I'm looking for examples of monads that preserve equalizers, and an understanding of sufficient conditions that ensure this.
This is a situation where the advice given at the end of this answer fails to be helpful, since of course any monad on a poset preserves equalizers. Considering the first part of that answer, a related question would be:
- What conditions on a theory $\mathbb{T}$ ensure that the corresponding monad on $\mathbf{Set}$ preserves equalizers?

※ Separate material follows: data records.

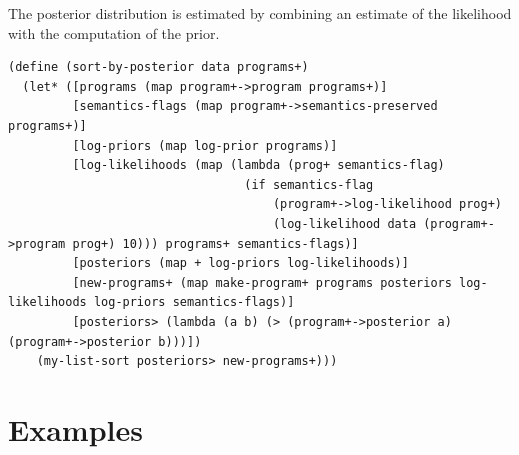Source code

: \documentclass[a4paper,10pt]{article}
\begin{document}
The posterior distribution is estimated by combining an estimate of the likelihood with the computation of the prior.  
\begin{lstlisting}[frame=trbl]
(define (sort-by-posterior data programs+)
  (let* ([programs (map program+->program programs+)]
         [semantics-flags (map program+->semantics-preserved programs+)]
         [log-priors (map log-prior programs)]
         [log-likelihoods (map (lambda (prog+ semantics-flag)
                                 (if semantics-flag
                                     (program+->log-likelihood prog+)
                                     (log-likelihood data (program+->program prog+) 10))) programs+ semantics-flags)]
         [posteriors (map + log-priors log-likelihoods)] 
         [new-programs+ (map make-program+ programs posteriors log-likelihoods log-priors semantics-flags)]
         [posteriors> (lambda (a b) (> (program+->posterior a) (program+->posterior b)))])
    (my-list-sort posteriors> new-programs+)))
\end{lstlisting}


\newpage
\section{Examples}
\end{document}
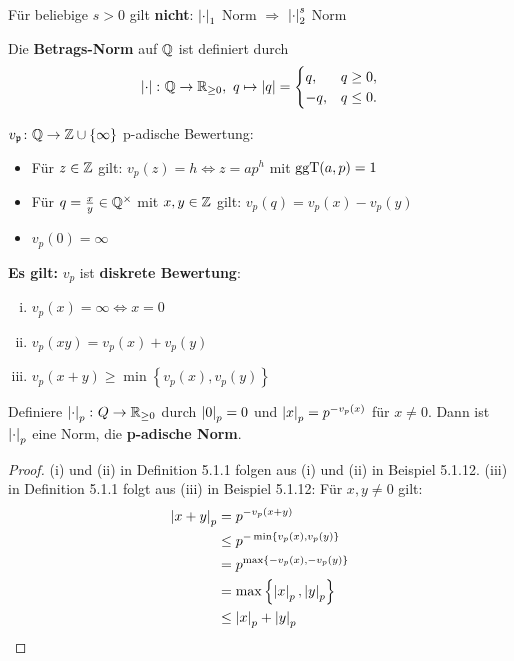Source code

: \begin{Bem}
Für beliebige $s>0$ gilt \textbf{nicht}: $\left|{\cdot}\right|_1$ Norm $\Rightarrow$ $\left|{\cdot}\right|_2^s$ Norm 
\end{Bem}

\begin{Bsp}
Die \textbf{Betrags-Norm} auf $\mathbb{Q}$ ist definiert durch
\[ \left|{\cdot}\right| \colon \mathbb{Q} \to \mathbb{R}_{\geq 0}, \ q\mapsto \left|{q}\right| = \begin{cases}
q, &\mbox{} q \geq 0, \\
-q, &\mbox{} q \leq 0.
\end{cases}
\]
\end{Bsp}

\begin{recall*}
$v_{\mathfrak{p}} \colon \mathbb{Q} \to \mathbb{Z} \cup \{\infty \}$ p-adische Bewertung:
\begin{itemize}
\item Für $z \in \mathbb{Z}$ gilt: $v_p(z) = h \Leftrightarrow z =ap^h$ mit $\operatorname{ggT}(a,p)=1$
\item Für $q = \frac{x}{y} \in \mathbb{Q}^\times$ mit $x,y \in \mathbb{Z}$ gilt: $v_p(q) = v_p(x)-v_p(y)$
\item $v_p(0) = \infty$
\end{itemize}

\textbf{Es gilt:} $v_p$ ist \textbf{diskrete Bewertung}:
\begin{enumerate}[(i)]
\item $v_p(x) = \infty\Leftrightarrow x = 0$
\item $v_p(xy) = v_p(x) + v_p(y)$
\item $v_p(x+y) \geq \min \left\{ v_p(x), v_p(y) \right\}$
\end{enumerate}
\end{recall*}

\begin{Bem}
Definiere $\left|{\cdot}\right|_p \colon Q \to \mathbb{R}_{\geq 0}$ durch $\left|{0}\right|_p = 0$ und 
$\left|{x}\right|_p = p^{-v_p(x)}$ für $x \neq 0$. Dann ist $\left|{\cdot}\right|_p$ eine Norm, die \textbf{p-adische Norm}.
\end{Bem}


\begin{proof}
(i) und (ii) in Definition 5.1.1 folgen aus (i) und (ii) in Beispiel 5.1.12.
(iii) in Definition 5.1.1 folgt aus (iii) in Beispiel 5.1.12: Für $x,y \neq 0$ gilt:
\begin{align*}
\left|{x+y}\right|_p
&= p^{-v_p(x+y)} \\
&\leq p^{- \min \left\{ v_p(x), v_p(y) \right\}} \\
&= p^{\max \left\{ -v_p(x), -v_p(y) \right\}} \\
&=\max\left\{ \left|{x}\right|_p, \left|{y}\right|_p \right\} \\
&\leq \left|{x}\right|_p + \left|{y}\right|_p \\
\end{align*}
\end{proof}

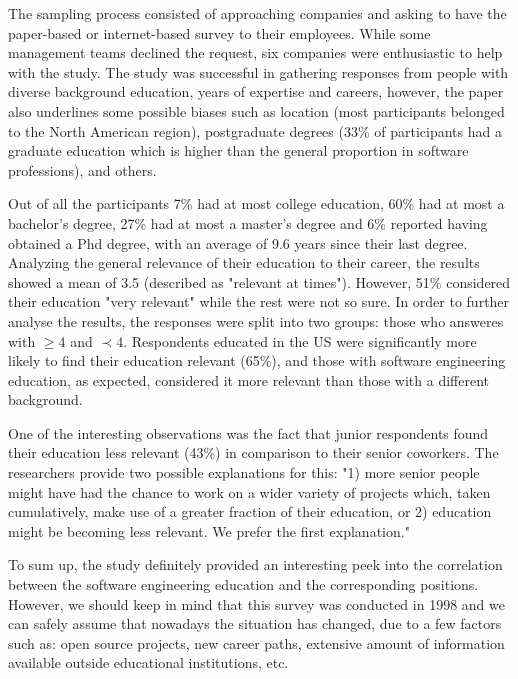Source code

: \documentclass{report}
\begin{document}
The sampling process consisted of approaching companies and asking to have the paper-based or internet-based survey to their employees. While some management teams declined the request, six companies were enthusiastic to help with the study. The study was successful in gathering responses from people with diverse background education, years of expertise and careers, however, the paper also underlines some possible biases such as location (most participants belonged to the North American region), postgraduate degrees (33\% of participants had a graduate education which is higher than the general proportion in software professions), and others.

Out of all the participants 7\% had at most college education, 60\% had at most a bachelor's degree, 27\% had at most a master's degree and 6\% reported having obtained a Phd degree, with an average of 9.6 years since their last degree. Analyzing the general relevance of their education to their career, the results showed a mean of 3.5 (described as "relevant at times"). However, 51\% considered their education "very relevant" while the rest were not so sure. In order to further analyse the results, the responses were split into two groups: those who answeres with $\geq4$ and $\prec4$.  Respondents educated in the US were significantly more likely to find their education
relevant (65\%), and those with software engineering education, as expected, considered it more relevant than those with a different background. 

One of the interesting observations was the fact that junior respondents found their education less relevant (43\%) in comparison to their senior coworkers. The researchers provide two possible explanations for this: "1) more senior people might have had the chance to work on a wider variety of projects which, taken cumulatively, make use of a greater fraction of their education, or 2) education might be becoming less relevant. We prefer the first explanation." \cite{lethbridge}

To sum up, the study definitely provided an interesting peek into the correlation between the software engineering education and the corresponding positions. However, we should keep in mind that this survey was conducted in 1998 and we can safely assume that nowadays the situation has changed, due to a few factors such as: open source projects, new career paths, extensive amount of information available outside educational institutions, etc.


{}

\end{document}
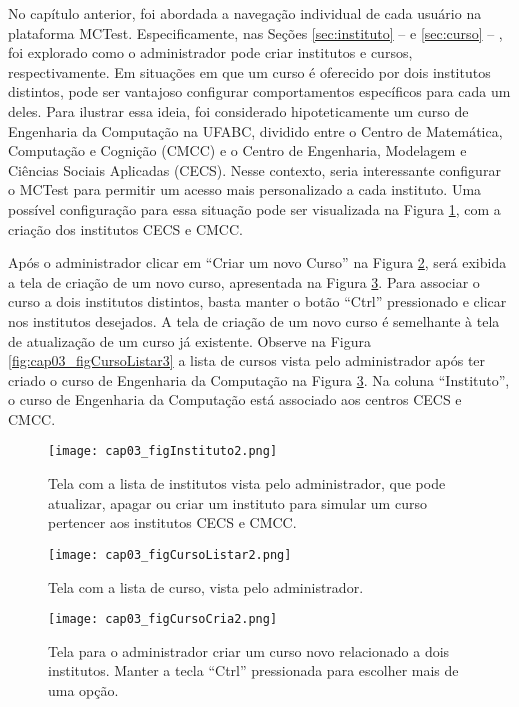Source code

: No capítulo anterior, foi abordada a navegação individual de cada usuário na plataforma MCTest. Especificamente, nas Seções \ref{sec:instituto} --  e \ref{sec:curso} -- , foi explorado como o administrador pode criar institutos e cursos, respectivamente. Em situações em que um curso é oferecido por dois institutos distintos, pode ser vantajoso configurar comportamentos específicos para cada um deles. Para ilustrar essa ideia, foi considerado hipoteticamente um curso de Engenharia da Computação na UFABC, dividido entre o Centro de Matemática, Computação e Cognição (CMCC) e o Centro de Engenharia, Modelagem e Ciências Sociais Aplicadas (CECS). Nesse contexto, seria interessante configurar o MCTest para permitir um acesso mais personalizado a cada instituto. Uma possível configuração para essa situação pode ser visualizada na Figura \ref{fig:cap03_instituicao2}, com a criação dos institutos CECS e CMCC.

Após o administrador clicar em ``Criar um novo Curso'' na Figura \ref{fig:cap03_figCursoListar2}, será exibida a tela de criação de um novo curso, apresentada na Figura \ref{fig:cap03_cursoCria2}. Para associar o curso a dois institutos distintos, basta manter o botão ``Ctrl'' pressionado e clicar nos institutos desejados. A tela de criação de um novo curso é semelhante à tela de atualização de um curso já existente. Observe na Figura \ref{fig:cap03_figCursoListar3} a lista de cursos vista pelo administrador após ter criado o curso de Engenharia da Computação na Figura \ref{fig:cap03_cursoCria2}. Na coluna ``Instituto'', o curso de Engenharia da Computação está associado aos centros CECS e CMCC.

\begin{figure}[!ht]
  \centering
  \texttt{[image: cap03\_figInstituto2.png]}
  \caption{Tela com a lista de institutos vista pelo administrador, que pode atualizar, apagar ou criar um instituto para simular um curso pertencer aos institutos CECS e CMCC.}
  \label{fig:cap03_instituicao2}
\end{figure}

\begin{figure}[!ht]
  \centering
  \texttt{[image: cap03\_figCursoListar2.png]}
  \caption{Tela com a lista de curso, vista pelo administrador.}
  \label{fig:cap03_figCursoListar2}
\end{figure}

\begin{figure}[!ht]
  \centering
  \texttt{[image: cap03\_figCursoCria2.png]}
  \caption{Tela para o administrador criar um curso novo relacionado a dois institutos. Manter a tecla ``Ctrl'' pressionada para escolher mais de uma opção.}
  \label{fig:cap03_cursoCria2}
\end{figure}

This turns out to be quite subtle. For example, the free group and free abelian group monad don't preserve the equalizer diagram, $$\emptyset \rightarrow \{0,1\}\rightrightarrows \{0,1\},$$ where the parallel morphisms are the two constant maps, since in the latter case the map $\mathbb{Z} \to \mathbb{Z}^2$ sending $n$ to $(n,-n)$ equalizes the corresponding maps $\mathbb{Z}^2 \rightrightarrows \mathbb{Z}^2$ but doesn't factor through the trivial group.
As Max pointed out in the comments, the same is not applicable to monoids, since we have no inverses and so the comparable equalizer in the above is actually preserved. Indeed, for the free monoid monad we have that a word $w$ is in the equalizer of two parallel maps $F(f),F(g):F(X) \rightrightarrows F(Y)$ if and only if each of its constituent letters is (since there is a unique expression for any word), and hence if and only if the word is contained in the free monoid on the equalizer of $f$ and $g$. That is, this monad does preserve equalizers. For the free commutative monoid monad, on the other hand, the equalizer of the identity map and the map $\{0,1\}\to \{0,1\}$ which exchanges the elements is not preserved, since the map $\mathbb{N} \to \mathbb{N}^2$ sending $x$ to $(x,x)$ is the equalizer there!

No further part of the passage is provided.